Chi segue questi temi sa che il campo dell’intelligenza artificiale è stato per decenni un terreno di costanti frustrazioni, in quanto si è dimostrato incredibilmente difficile per i computer eseguire compiti che ogni essere umano trova facili, come comprendere il parlato normale o riconoscere i diversi oggetti che appaiono in un’immagine. Di recente, però, le barriere sembrano essere cadute – non perché abbiamo imparato a replicare i meccanismi della comprensione umana, ma perché i computer, attraverso metodi sofisticati di ricerca in enormi database, possono ora fornire risposte apparentemente intelligenti.

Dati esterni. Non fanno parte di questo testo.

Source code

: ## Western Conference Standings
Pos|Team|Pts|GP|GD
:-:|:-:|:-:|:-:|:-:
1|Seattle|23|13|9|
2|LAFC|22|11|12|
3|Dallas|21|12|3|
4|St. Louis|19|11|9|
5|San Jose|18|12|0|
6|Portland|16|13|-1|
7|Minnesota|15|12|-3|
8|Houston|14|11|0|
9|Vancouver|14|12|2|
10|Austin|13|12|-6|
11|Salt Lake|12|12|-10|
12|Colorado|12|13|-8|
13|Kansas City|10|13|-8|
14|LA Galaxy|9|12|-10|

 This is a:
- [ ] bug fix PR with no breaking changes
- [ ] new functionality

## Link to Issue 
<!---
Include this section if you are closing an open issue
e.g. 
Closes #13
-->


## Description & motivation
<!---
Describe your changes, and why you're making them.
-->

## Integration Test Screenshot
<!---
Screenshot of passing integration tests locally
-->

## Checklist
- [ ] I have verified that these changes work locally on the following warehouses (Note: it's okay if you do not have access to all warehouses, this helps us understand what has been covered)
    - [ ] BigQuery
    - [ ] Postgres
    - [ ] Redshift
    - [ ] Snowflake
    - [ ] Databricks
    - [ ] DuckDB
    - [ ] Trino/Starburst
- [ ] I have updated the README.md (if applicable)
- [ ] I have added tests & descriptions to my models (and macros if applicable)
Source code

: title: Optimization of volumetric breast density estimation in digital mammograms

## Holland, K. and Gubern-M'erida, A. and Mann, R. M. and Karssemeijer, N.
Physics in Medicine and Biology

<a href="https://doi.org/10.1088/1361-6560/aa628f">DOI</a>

È vero, il riconoscimento vocale è ancora imperfetto: secondo uno di questi software un signore adirato mi ha chiamato per informarmi che ero ancora rimasto al “problema dell’autunno” [“Fall issue yet”, è il testo inglese, intraducibile e incomprensibile, prodotto dal software, NdT]. Ma si tratta comunque di software di gran lunga migliore di quello di pochi anni fa, e che è già diventato uno strumento professionalmente utile per molte applicazioni. Il riconoscimento degli oggetti è invece un po’ più indietro: è ancora una notizia eccitante che una rete di computer abbia spontaneamente imparato a identificare i gatti contenuti in immagini ricavate da YouTube. Ma a questo punto con un piccolo sforzo in più si può passare dal riconoscimento dei gatti a una miriade di applicazioni economicamente importanti.

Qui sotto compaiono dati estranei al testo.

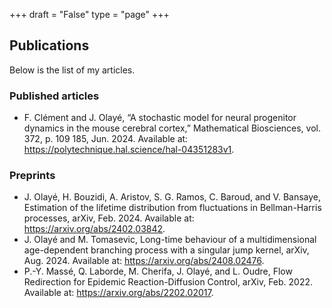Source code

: +++
draft = "False"
type = "page"
+++

## Publications
Below is the list of my articles.

### Published articles
- F. Clément and J. Olayé, “A stochastic model for neural progenitor dynamics in the mouse cerebral cortex,” Mathematical Biosciences, vol. 372, p. 109 185, Jun. 2024. Available at: https://polytechnique.hal.science/hal-04351283v1.

### Preprints
- J. Olayé, H. Bouzidi, A. Aristov, S. G. Ramos, C. Baroud, and V. Bansaye, Estimation of the lifetime distribution from fluctuations in Bellman-Harris processes, arXiv, Feb. 2024. Available at: https://arxiv.org/abs/2402.03842.
- J. Olayé and M. Tomasevic, Long-time behaviour of a multidimensional age-dependent branching process with a singular jump kernel, arXiv, Aug. 2024. Available at: https://arxiv.org/abs/2408.02476.
- P.-Y. Massé, Q. Laborde, M. Cherifa, J. Olayé, and L. Oudre, Flow Redirection for Epidemic
Reaction-Diffusion Control, arXiv, Feb. 2022. Available at: https://arxiv.org/abs/2202.02017.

Così, nonostante l’opinione di Gordon, le macchine potrebbe presto essere pronte per eseguire diverse attività che attualmente richiedono grandi quantità di lavoro umano. E quindi avremo una rapida crescita della produttività e, di conseguenza, una forte crescita economica complessiva.
Ma – ed è questa la questione cruciale – chi guadagnerà da questa crescita? Purtroppo, ed è fin troppo facile previsione, la maggior parte degli americani sarà lasciata indietro, perché le macchine intelligenti finiranno per svalutare il contributo dei lavoratori, anche di quei lavoratori altamente qualificati le cui competenze diventeranno improvvisamente ridondanti. Ci sono perciò buone ragioni per credere che la saggezza elementare che sta alla base delle previsioni di bilancio a lungo termine – previsioni che informano quasi ogni aspetto delle discussioni politiche di oggi – sia un atteggiamento del tutto sbagliato [perché non considera l’insostenibilità sociale di uno sviluppo economico che espella dal processo produttivo quantità rilevanti e crescenti di forza lavoro, NdT].
Quali implicazioni dovremmo allora trarne per la politica? Beh, dovrò affrontare quest’argomento in un prossimo articolo.